▶ Work required: Within the records below, reproduce without change the lines from the line that has "child process command." through the line that has "child process environment", and only those.

BEGIN Provided records

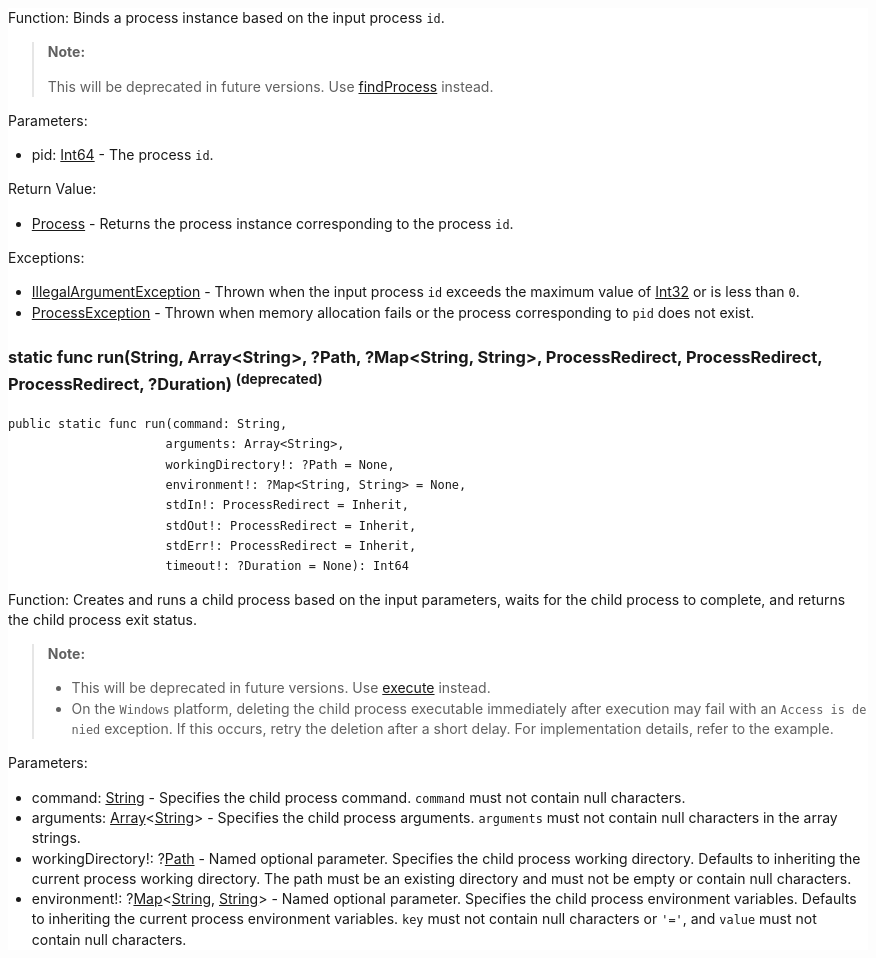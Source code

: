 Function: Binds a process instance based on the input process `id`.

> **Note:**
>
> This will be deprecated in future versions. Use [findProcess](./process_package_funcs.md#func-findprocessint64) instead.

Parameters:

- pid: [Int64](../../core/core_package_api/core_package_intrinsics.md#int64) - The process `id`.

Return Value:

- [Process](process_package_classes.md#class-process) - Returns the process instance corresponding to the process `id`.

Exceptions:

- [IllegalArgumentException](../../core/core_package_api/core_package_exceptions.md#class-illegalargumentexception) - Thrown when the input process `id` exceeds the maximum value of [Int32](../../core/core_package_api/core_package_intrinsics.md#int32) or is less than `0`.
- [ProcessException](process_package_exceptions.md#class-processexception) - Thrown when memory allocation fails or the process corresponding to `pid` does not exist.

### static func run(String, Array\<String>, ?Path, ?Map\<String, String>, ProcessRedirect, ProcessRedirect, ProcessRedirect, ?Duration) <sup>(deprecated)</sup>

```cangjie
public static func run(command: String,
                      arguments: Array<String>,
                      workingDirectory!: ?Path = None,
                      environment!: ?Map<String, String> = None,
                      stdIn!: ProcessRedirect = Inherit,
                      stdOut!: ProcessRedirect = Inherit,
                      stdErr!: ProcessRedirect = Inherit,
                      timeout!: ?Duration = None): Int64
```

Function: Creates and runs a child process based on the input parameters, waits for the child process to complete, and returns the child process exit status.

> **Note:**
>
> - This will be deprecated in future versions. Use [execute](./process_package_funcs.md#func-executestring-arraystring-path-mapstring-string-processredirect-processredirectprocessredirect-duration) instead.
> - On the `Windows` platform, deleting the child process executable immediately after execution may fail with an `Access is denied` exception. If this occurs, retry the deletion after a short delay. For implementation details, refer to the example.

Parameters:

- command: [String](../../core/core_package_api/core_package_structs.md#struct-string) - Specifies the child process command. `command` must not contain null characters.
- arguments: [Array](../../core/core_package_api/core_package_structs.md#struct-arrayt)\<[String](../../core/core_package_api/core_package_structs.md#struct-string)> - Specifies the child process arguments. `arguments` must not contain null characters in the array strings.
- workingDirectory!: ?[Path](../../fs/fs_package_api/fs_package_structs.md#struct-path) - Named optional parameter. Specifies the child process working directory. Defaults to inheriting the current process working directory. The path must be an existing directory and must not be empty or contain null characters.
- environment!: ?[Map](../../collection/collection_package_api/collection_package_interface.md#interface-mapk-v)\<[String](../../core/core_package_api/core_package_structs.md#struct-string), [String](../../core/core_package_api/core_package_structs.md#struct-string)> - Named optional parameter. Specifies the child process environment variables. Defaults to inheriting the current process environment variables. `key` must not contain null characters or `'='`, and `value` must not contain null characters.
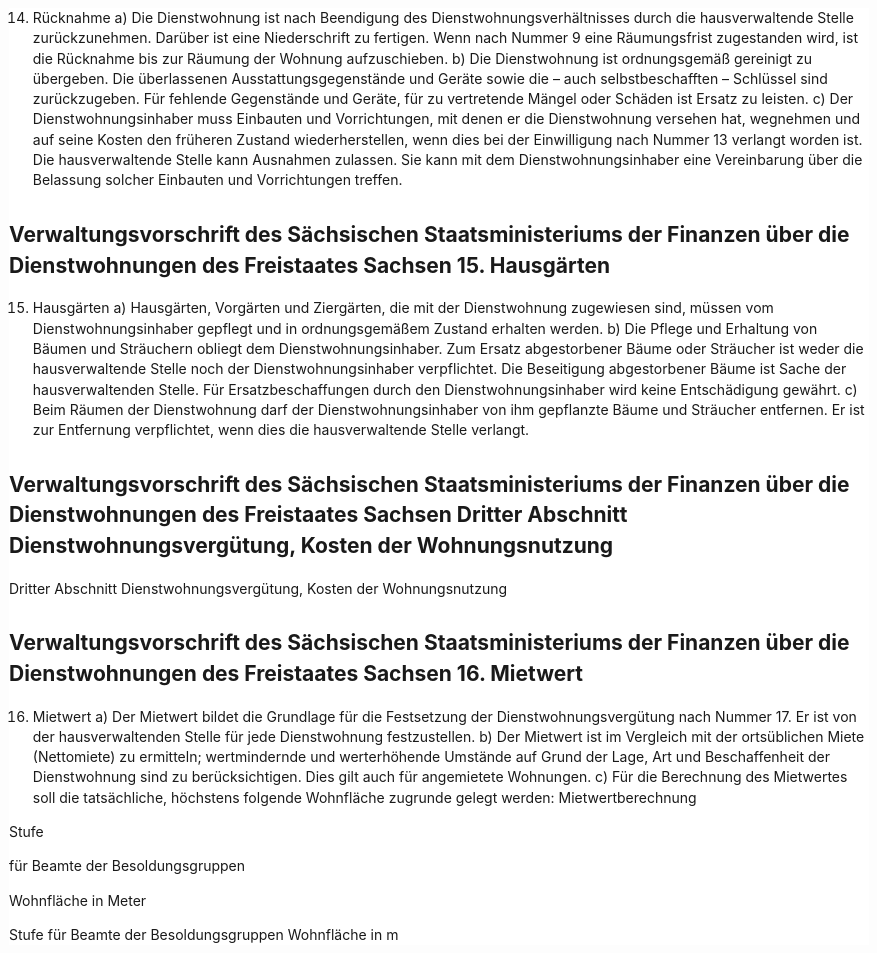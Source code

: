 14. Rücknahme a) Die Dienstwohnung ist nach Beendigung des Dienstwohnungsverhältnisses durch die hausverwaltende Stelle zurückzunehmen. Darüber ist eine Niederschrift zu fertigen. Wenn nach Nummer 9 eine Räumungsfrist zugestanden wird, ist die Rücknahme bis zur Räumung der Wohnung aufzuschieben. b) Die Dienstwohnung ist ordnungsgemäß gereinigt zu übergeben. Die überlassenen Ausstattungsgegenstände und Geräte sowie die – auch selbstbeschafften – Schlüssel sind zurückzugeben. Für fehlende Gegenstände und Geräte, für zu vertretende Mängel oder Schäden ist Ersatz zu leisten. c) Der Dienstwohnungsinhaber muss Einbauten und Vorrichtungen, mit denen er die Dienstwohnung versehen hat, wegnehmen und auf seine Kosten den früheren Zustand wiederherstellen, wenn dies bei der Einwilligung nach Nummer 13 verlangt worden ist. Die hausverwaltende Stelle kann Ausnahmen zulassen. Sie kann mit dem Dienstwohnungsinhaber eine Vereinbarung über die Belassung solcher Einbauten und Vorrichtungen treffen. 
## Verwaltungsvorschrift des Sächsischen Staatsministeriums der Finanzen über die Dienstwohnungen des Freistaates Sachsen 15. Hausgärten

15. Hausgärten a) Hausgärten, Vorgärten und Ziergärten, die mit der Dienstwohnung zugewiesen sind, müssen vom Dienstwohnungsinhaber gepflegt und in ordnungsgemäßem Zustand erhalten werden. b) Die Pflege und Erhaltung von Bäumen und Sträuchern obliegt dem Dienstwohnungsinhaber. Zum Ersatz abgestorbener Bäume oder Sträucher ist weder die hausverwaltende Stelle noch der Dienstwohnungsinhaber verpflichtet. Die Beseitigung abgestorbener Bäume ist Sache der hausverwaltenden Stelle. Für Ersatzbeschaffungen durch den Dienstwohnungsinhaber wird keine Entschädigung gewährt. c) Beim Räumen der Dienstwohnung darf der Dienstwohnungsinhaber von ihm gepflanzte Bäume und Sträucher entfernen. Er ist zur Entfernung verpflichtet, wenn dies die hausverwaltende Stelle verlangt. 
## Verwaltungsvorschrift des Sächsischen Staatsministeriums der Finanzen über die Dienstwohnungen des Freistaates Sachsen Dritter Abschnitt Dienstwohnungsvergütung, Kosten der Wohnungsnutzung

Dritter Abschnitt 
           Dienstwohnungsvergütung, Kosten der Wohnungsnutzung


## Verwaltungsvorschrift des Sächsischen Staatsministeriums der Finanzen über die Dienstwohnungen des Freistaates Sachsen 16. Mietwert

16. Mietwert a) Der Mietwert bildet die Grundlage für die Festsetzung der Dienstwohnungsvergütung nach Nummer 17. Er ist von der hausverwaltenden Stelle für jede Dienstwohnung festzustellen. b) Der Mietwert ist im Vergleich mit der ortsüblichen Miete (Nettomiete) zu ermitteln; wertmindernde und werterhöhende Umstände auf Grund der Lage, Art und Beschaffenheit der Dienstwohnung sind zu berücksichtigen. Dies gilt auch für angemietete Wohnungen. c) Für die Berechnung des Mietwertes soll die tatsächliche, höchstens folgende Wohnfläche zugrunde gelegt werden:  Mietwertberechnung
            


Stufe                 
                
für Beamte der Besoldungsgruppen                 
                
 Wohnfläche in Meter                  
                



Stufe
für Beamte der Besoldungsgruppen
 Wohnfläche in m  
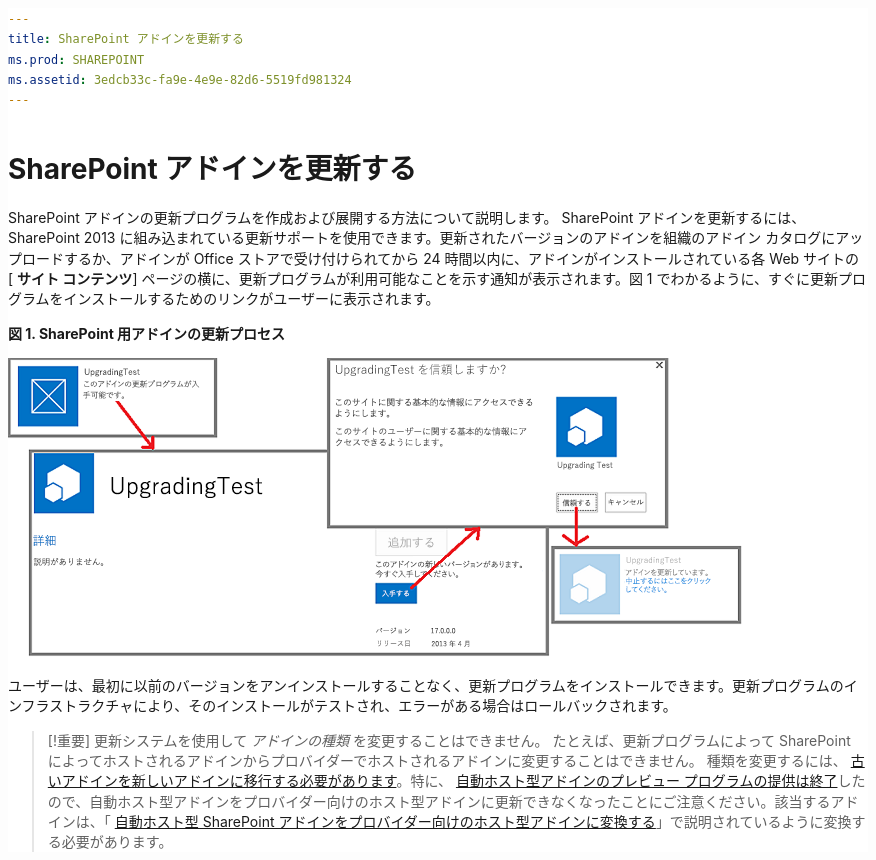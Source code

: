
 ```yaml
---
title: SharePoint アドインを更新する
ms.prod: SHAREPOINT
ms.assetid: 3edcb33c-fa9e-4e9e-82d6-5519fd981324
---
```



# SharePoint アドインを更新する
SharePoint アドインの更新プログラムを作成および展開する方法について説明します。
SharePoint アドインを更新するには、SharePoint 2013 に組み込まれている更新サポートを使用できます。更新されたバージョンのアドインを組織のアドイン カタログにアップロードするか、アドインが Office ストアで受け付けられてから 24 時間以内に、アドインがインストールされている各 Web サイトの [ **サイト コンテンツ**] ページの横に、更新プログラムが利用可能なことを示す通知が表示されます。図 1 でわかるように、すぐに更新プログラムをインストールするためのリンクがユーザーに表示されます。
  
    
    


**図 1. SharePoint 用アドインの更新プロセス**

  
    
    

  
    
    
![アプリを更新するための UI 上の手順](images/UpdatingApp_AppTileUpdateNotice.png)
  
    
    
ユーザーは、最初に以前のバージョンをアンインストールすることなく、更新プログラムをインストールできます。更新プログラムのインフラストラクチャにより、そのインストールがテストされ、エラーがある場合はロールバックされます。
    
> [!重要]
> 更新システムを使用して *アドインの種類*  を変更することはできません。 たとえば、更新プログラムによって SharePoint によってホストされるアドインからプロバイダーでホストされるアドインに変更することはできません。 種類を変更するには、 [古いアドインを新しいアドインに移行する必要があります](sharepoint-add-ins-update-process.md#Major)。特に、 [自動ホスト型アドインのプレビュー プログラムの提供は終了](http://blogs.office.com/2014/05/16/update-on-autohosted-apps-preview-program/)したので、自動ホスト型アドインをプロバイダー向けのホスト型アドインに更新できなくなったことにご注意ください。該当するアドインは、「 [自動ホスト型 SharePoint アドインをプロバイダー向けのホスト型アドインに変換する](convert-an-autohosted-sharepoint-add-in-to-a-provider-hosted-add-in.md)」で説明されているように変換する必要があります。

END Provided records

▶ Output of the exercise:
- command: [String](../../core/core_package_api/core_package_structs.md#struct-string) - Specifies the child process command. `command` must not contain null characters.
- arguments: [Array](../../core/core_package_api/core_package_structs.md#struct-arrayt)\<[String](../../core/core_package_api/core_package_structs.md#struct-string)> - Specifies the child process arguments. `arguments` must not contain null characters in the array strings.
- workingDirectory!: ?[Path](../../fs/fs_package_api/fs_package_structs.md#struct-path) - Named optional parameter. Specifies the child process working directory. Defaults to inheriting the current process working directory. The path must be an existing directory and must not be empty or contain null characters.
- environment!: ?[Map](../../collection/collection_package_api/collection_package_interface.md#interface-mapk-v)\<[String](../../core/core_package_api/core_package_structs.md#struct-string), [String](../../core/core_package_api/core_package_structs.md#struct-string)> - Named optional parameter. Specifies the child process environment variables. Defaults to inheriting the current process environment variables. `key` must not contain null characters or `'='`, and `value` must not contain null characters.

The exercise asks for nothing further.